Directions:
Give every entry again, unchanged, and leave its images out.

Segment Start: Exercise material

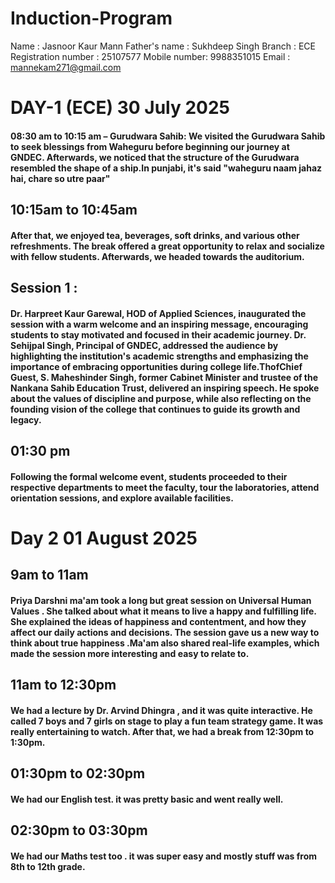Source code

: # Induction-Program
Name : Jasnoor Kaur Mann
Father's name : Sukhdeep Singh
Branch : ECE
Registration number : 25107577
Mobile number: 9988351015
Email : mannekam271@gmail.com
# DAY-1 (ECE) 30 July 2025  
#### 08:30 am to 10:15 am – Gurudwara Sahib: We visited the Gurudwara Sahib to seek blessings from Waheguru before beginning our journey at GNDEC. Afterwards, we noticed that the structure of the Gurudwara resembled the shape of a ship.In punjabi, it's said "waheguru naam jahaz hai, chare so utre paar"
## 10:15am to 10:45am
#### After that, we enjoyed tea, beverages, soft drinks, and various other refreshments. The break offered a great opportunity to relax and socialize with fellow students. Afterwards, we headed towards the auditorium.
## Session 1 : 
#### Dr. Harpreet Kaur Garewal, HOD of Applied Sciences, inaugurated the session with a warm welcome and an inspiring message, encouraging students to stay motivated and focused in their academic journey. Dr. Sehijpal Singh, Principal of GNDEC, addressed the audience by highlighting the institution's academic strengths and emphasizing the importance of embracing opportunities during college life.ThofChief Guest, S. Maheshinder Singh, former Cabinet Minister and trustee of the Nankana Sahib Education Trust, delivered an inspiring speech. He spoke about the values of discipline and purpose, while also reflecting on the founding vision of the college that continues to guide its growth and legacy.
## 01:30 pm 
#### Following the formal welcome event, students proceeded to their respective departments to meet the faculty, tour the laboratories, attend orientation sessions, and explore available facilities.
# Day 2  01 August 2025 
## 9am to 11am 
#### Priya Darshni ma'am took a long but great session on Universal Human Values . She talked about what it means to live a happy and fulfilling life. She explained the ideas of happiness and contentment, and how they affect our daily actions and decisions. The session gave us a new way to think about true happiness  .Ma'am also shared real-life examples, which made the session more interesting and easy to relate to.
## 11am to 12:30pm
#### We had a lecture by Dr. Arvind Dhingra , and it was quite interactive. He called 7 boys and 7 girls on stage to play a fun team strategy game. It was really entertaining to watch. After that,  we had a break from 12:30pm to 1:30pm.
## 01:30pm to 02:30pm 
#### We had our English test. it was pretty basic and went really well.
## 02:30pm to 03:30pm 
#### We had our Maths test too . it was super easy and mostly stuff was from 8th to 12th grade.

Segment End: Exercise material

Task solution:
Source code

: # Induction-Program
Name : Jasnoor Kaur Mann
Father's name : Sukhdeep Singh
Branch : ECE
Registration number : 25107577
Mobile number: 9988351015
Email : mannekam271@gmail.com
# DAY-1 (ECE) 30 July 2025  
#### 08:30 am to 10:15 am – Gurudwara Sahib: We visited the Gurudwara Sahib to seek blessings from Waheguru before beginning our journey at GNDEC. Afterwards, we noticed that the structure of the Gurudwara resembled the shape of a ship.In punjabi, it's said "waheguru naam jahaz hai, chare so utre paar"
## 10:15am to 10:45am
#### After that, we enjoyed tea, beverages, soft drinks, and various other refreshments. The break offered a great opportunity to relax and socialize with fellow students. Afterwards, we headed towards the auditorium.
## Session 1 : 
#### Dr. Harpreet Kaur Garewal, HOD of Applied Sciences, inaugurated the session with a warm welcome and an inspiring message, encouraging students to stay motivated and focused in their academic journey. Dr. Sehijpal Singh, Principal of GNDEC, addressed the audience by highlighting the institution's academic strengths and emphasizing the importance of embracing opportunities during college life.ThofChief Guest, S. Maheshinder Singh, former Cabinet Minister and trustee of the Nankana Sahib Education Trust, delivered an inspiring speech. He spoke about the values of discipline and purpose, while also reflecting on the founding vision of the college that continues to guide its growth and legacy.
## 01:30 pm 
#### Following the formal welcome event, students proceeded to their respective departments to meet the faculty, tour the laboratories, attend orientation sessions, and explore available facilities.
# Day 2  01 August 2025 
## 9am to 11am 
#### Priya Darshni ma'am took a long but great session on Universal Human Values . She talked about what it means to live a happy and fulfilling life. She explained the ideas of happiness and contentment, and how they affect our daily actions and decisions. The session gave us a new way to think about true happiness  .Ma'am also shared real-life examples, which made the session more interesting and easy to relate to.
## 11am to 12:30pm
#### We had a lecture by Dr. Arvind Dhingra , and it was quite interactive. He called 7 boys and 7 girls on stage to play a fun team strategy game. It was really entertaining to watch. After that,  we had a break from 12:30pm to 1:30pm.
## 01:30pm to 02:30pm 
#### We had our English test. it was pretty basic and went really well.
## 02:30pm to 03:30pm 
#### We had our Maths test too . it was super easy and mostly stuff was from 8th to 12th grade.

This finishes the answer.